### Supplied records:
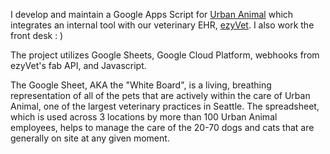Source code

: I develop and maintain a Google Apps Script for [Urban Animal](https://urbananimalnw.com/) which integrates an internal tool with our veterinary EHR, [ezyVet](https://www.ezyvet.com/). I also work the front desk : ) 

The project utilizes Google Sheets, Google Cloud Platform, webhooks from ezyVet's fab API, and Javascript.

The Google Sheet, AKA the "White Board", is a living, breathing representation of all of the pets that are actively within the care of Urban Animal, one of the largest veterinary practices in Seattle. The spreadsheet, which is used across 3 locations by more than 100 Urban Animal employees, helps to manage the care of the 20-70 dogs and cats that are generally on site at any given moment.
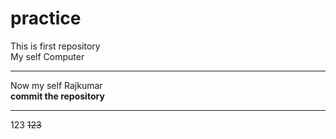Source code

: # practice
This is first repository
<br>
My self Computer
<hr>
Now my self Rajkumar
<br>
<b> commit the repository</b>
<br>
<hr>
123
<del>123</del>
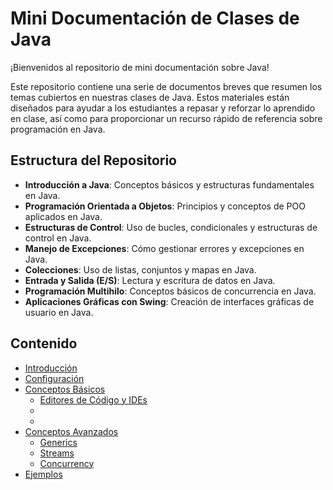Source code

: # Mini Documentación de Clases de Java

¡Bienvenidos al repositorio de mini documentación sobre Java!

Este repositorio contiene una serie de documentos breves que resumen los temas cubiertos en nuestras clases de Java. Estos materiales están diseñados para ayudar a los estudiantes a repasar y reforzar lo aprendido en clase, así como para proporcionar un recurso rápido de referencia sobre programación en Java.

## Estructura del Repositorio

- **Introducción a Java**: Conceptos básicos y estructuras fundamentales en Java.
- **Programación Orientada a Objetos**: Principios y conceptos de POO aplicados en Java.
- **Estructuras de Control**: Uso de bucles, condicionales y estructuras de control en Java.
- **Manejo de Excepciones**: Cómo gestionar errores y excepciones en Java.
- **Colecciones**: Uso de listas, conjuntos y mapas en Java.
- **Entrada y Salida (E/S)**: Lectura y escritura de datos en Java.
- **Programación Multihilo**: Conceptos básicos de concurrencia en Java.
- **Aplicaciones Gráficas con Swing**: Creación de interfaces gráficas de usuario en Java.

## Contenido

- [Introducción](docs/introduction.md)
- [Configuración](docs/setup.md)
- [Conceptos Básicos](docs/basics/)
  - [Editores de Código y IDEs](docs/basics/editors_ide.md)
  - [](docs/basics/)
  - [](docs/basics/)
- [Conceptos Avanzados](docs/advanced/)
  - [Generics](docs/advanced/)
  - [Streams](docs/advanced/)
  - [Concurrency](docs/advanced/)
- [Ejemplos](docs/examples/)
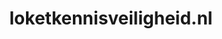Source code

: ---
layout: post
title: "loketkennisveiligheid.nl"
internal_url: "/dutchgov/loketkennisveiligheid.nl.html"
subdomains_count: 7
all_subdomains_count: 7
urls_count: 7
ssl_rank: 0
http_rank: 69.285714285714
url_link: /data/loketkennisveiligheid.nl/urls.txt
all_subdomains_link: /data/loketkennisveiligheid.nl/all_subdomains.txt
subdomains_link: /data/loketkennisveiligheid.nl/subdomains.txt
categories: dutchgov
---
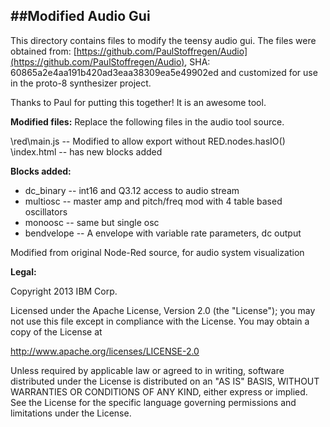 ##Modified Audio Gui
-------
This directory contains files to modify the teensy audio gui.
The files were obtained from: [https://github.com/PaulStoffregen/Audio](https://github.com/PaulStoffregen/Audio),
SHA: 60865a2e4aa191b420ad3eaa38309ea5e49902ed and
customized for use in the proto-8 synthesizer project.

Thanks to Paul for putting this together!  It is an awesome tool.

**Modified files:**
Replace the following files in the audio tool source.

\red\main.js -- Modified to allow export without RED.nodes.hasIO()
\index.html -- has new blocks added

**Blocks added:**

* dc_binary -- int16 and Q3.12 access to audio stream
* multiosc -- master amp and pitch/freq mod with 4 table based oscillators
* monoosc -- same but single osc
* bendvelope -- A envelope with variable rate parameters, dc output

Modified from original Node-Red source, for audio system visualization

**Legal:**

Copyright 2013 IBM Corp.

Licensed under the Apache License, Version 2.0 (the "License");
you may not use this file except in compliance with the License.
You may obtain a copy of the License at

http://www.apache.org/licenses/LICENSE-2.0

Unless required by applicable law or agreed to in writing, software
distributed under the License is distributed on an "AS IS" BASIS,
WITHOUT WARRANTIES OR CONDITIONS OF ANY KIND, either express or implied.
See the License for the specific language governing permissions and
limitations under the License.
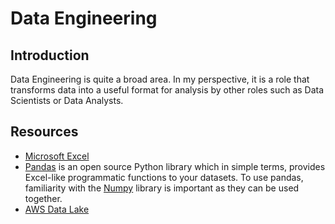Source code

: # Data Engineering

## Introduction

Data Engineering is quite a broad area. In my perspective, it is a role that transforms data into a useful format for analysis by other roles such as Data Scientists or Data Analysts.

## Resources

- [Microsoft Excel](https://products.office.com/en-au/excel)
- [Pandas](https://pandas.pydata.org/) is an open source Python library which in simple terms, provides Excel-like programmatic functions to your datasets. To use pandas, familiarity with the [Numpy](https://numpy.org/) library is important as they can be used together.
- [AWS Data Lake](https://aws.amazon.com/solutions/data-lake-solution/)
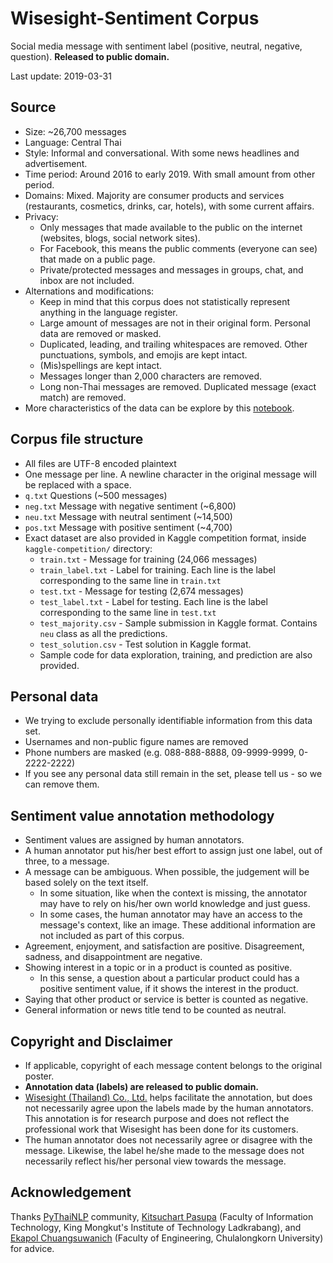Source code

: # Wisesight-Sentiment Corpus

Social media message with sentiment label (positive, neutral, negative, question). **Released to public domain.**

Last update: 2019-03-31

## Source

- Size: ~26,700 messages
- Language: Central Thai
- Style: Informal and conversational. With some news headlines and advertisement.
- Time period: Around 2016 to early 2019. With small amount from other period.
- Domains: Mixed. Majority are consumer products and services (restaurants, cosmetics, drinks, car, hotels), with some current affairs.
- Privacy:
  - Only messages that made available to the public on the internet (websites, blogs, social network sites).
  - For Facebook, this means the public comments (everyone can see) that made on a public page.
  - Private/protected messages and messages in groups, chat, and inbox are not included.
- Alternations and modifications:
  - Keep in mind that this corpus does not statistically represent anything in the language register.
  - Large amount of messages are not in their original form. Personal data are removed or masked.
  - Duplicated, leading, and trailing whitespaces are removed. Other punctuations, symbols, and emojis are kept intact.
  - (Mis)spellings are kept intact.
  - Messages longer than 2,000 characters are removed.
  - Long non-Thai messages are removed. Duplicated message (exact match) are removed.
- More characteristics of the data can be explore by this [notebook](https://github.com/PyThaiNLP/wisesight-sentiment/blob/master/exploration.ipynb).

## Corpus file structure

- All files are UTF-8 encoded plaintext
- One message per line. A newline character in the original message will be replaced with a space.
- `q.txt` Questions (~500 messages)
- `neg.txt` Message with negative sentiment (~6,800)
- `neu.txt` Message with neutral sentiment (~14,500)
- `pos.txt` Message with positive sentiment (~4,700)
- Exact dataset are also provided in Kaggle competition format, inside `kaggle-competition/` directory:
  - `train.txt` - Message for training (24,066 messages)
  - `train_label.txt` - Label for training. Each line is the label corresponding to the same line in `train.txt`
  - `test.txt` - Message for testing (2,674 messages)
  - `test_label.txt` - Label for testing. Each line is the label corresponding to the same line in `test.txt`
  - `test_majority.csv` - Sample submission in Kaggle format. Contains `neu` class as all the predictions.
  - `test_solution.csv` - Test solution in Kaggle format.
  - Sample code for data exploration, training, and prediction are also provided.


## Personal data

- We trying to exclude personally identifiable information from this data set.
- Usernames and non-public figure names are removed
- Phone numbers are masked (e.g. 088-888-8888, 09-9999-9999, 0-2222-2222)
- If you see any personal data still remain in the set, please tell us - so we can remove them.


## Sentiment value annotation methodology

- Sentiment values are assigned by human annotators.
- A human annotator put his/her best effort to assign just one label, out of three, to a message.
- A message can be ambiguous. When possible, the judgement will be based solely on the text itself.
  - In some situation, like when the context is missing, the annotator may have to rely on his/her own world knowledge and just guess.
  - In some cases, the human annotator may have an access to the message's context, like an image. These additional information are not included as part of this corpus.
- Agreement, enjoyment, and satisfaction are positive. Disagreement, sadness, and disappointment are negative.
- Showing interest in a topic or in a product is counted as positive.
  - In this sense, a question about a particular product could has a positive sentiment value, if it shows the interest in the product.
- Saying that other product or service is better is counted as negative.
- General information or news title tend to be counted as neutral.


## Copyright and Disclaimer
- If applicable, copyright of each message content belongs to the original poster.
- **Annotation data (labels) are released to public domain.**
- [Wisesight (Thailand) Co., Ltd.](https://wisesight.com/) helps facilitate the annotation, but does not necessarily agree upon the labels made by the human annotators. This annotation is for research purpose and does not reflect the professional work that Wisesight has been done for its customers.
- The human annotator does not necessarily agree or disagree with the message. Likewise, the label he/she made to the message does not necessarily reflect his/her personal view towards the message.


## Acknowledgement

Thanks [PyThaiNLP](https://github.com/PyThaiNLP/pythainlp) community, [Kitsuchart Pasupa](http://www.it.kmitl.ac.th/~kitsuchart/) (Faculty of Information Technology, King Mongkut's Institute of Technology Ladkrabang), and [Ekapol Chuangsuwanich](https://www.cp.eng.chula.ac.th/en/about/faculty/ekapolc/) (Faculty of Engineering, Chulalongkorn University) for advice.
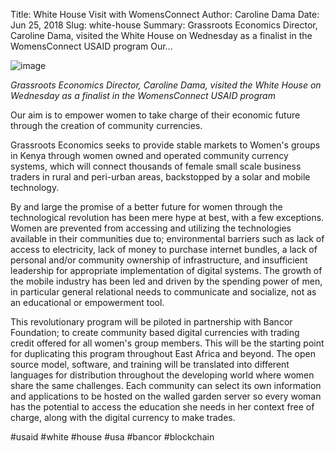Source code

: Title: White House Visit with WomensConnect
Author: Caroline Dama
Date: Jun 25, 2018
Slug: white-house
Summary: Grassroots Economics Director, Caroline Dama, visited the White House on Wednesday as a finalist in the WomensConnect USAID program Our...

![image](images/blog/white-house1.webp)

_Grassroots Economics Director, Caroline Dama, visited the White House
on Wednesday as a finalist in the WomensConnect USAID program_

Our aim is to empower women to take charge of their economic future
through the creation of community currencies.

Grassroots Economics seeks to provide stable markets to Women's groups
in Kenya through women owned and operated community currency systems,
which will connect thousands of female small scale business traders in
rural and peri-urban areas, backstopped by a solar and mobile
technology.

By and large the promise of a better future for women through the
technological revolution has been mere hype at best, with a few
exceptions. Women are prevented from accessing and utilizing the
technologies available in their communities due to; environmental
barriers such as lack of access to electricity, lack of money to
purchase internet bundles, a lack of personal and/or community ownership
of infrastructure, and insufficient leadership for appropriate
implementation of digital systems. The growth of the mobile industry has
been led and driven by the spending power of men, in particular general
relational needs to communicate and socialize, not as an educational or
empowerment tool.

This revolutionary program will be piloted in partnership with Bancor
Foundation; to create community based digital currencies with trading
credit offered for all women's group members. This will be the starting
point for duplicating this program throughout East Africa and beyond.
The open source model, software, and training will be translated into
different languages for distribution throughout the developing world
where women share the same challenges. Each community can select its own
information and applications to be hosted on the walled garden server so
every woman has the potential to access the education she needs in her
context free of charge, along with the digital currency to make trades.

#usaid #white #house #usa #bancor #blockchain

### Problem requirements:
From the listing above, return the lines starting at the one with "- The human" and ending at the one with "## Acknowledgement", both kept, exactly as they appear and nothing more.

### Your response:
- The human annotator does not necessarily agree or disagree with the message. Likewise, the label he/she made to the message does not necessarily reflect his/her personal view towards the message.


## Acknowledgement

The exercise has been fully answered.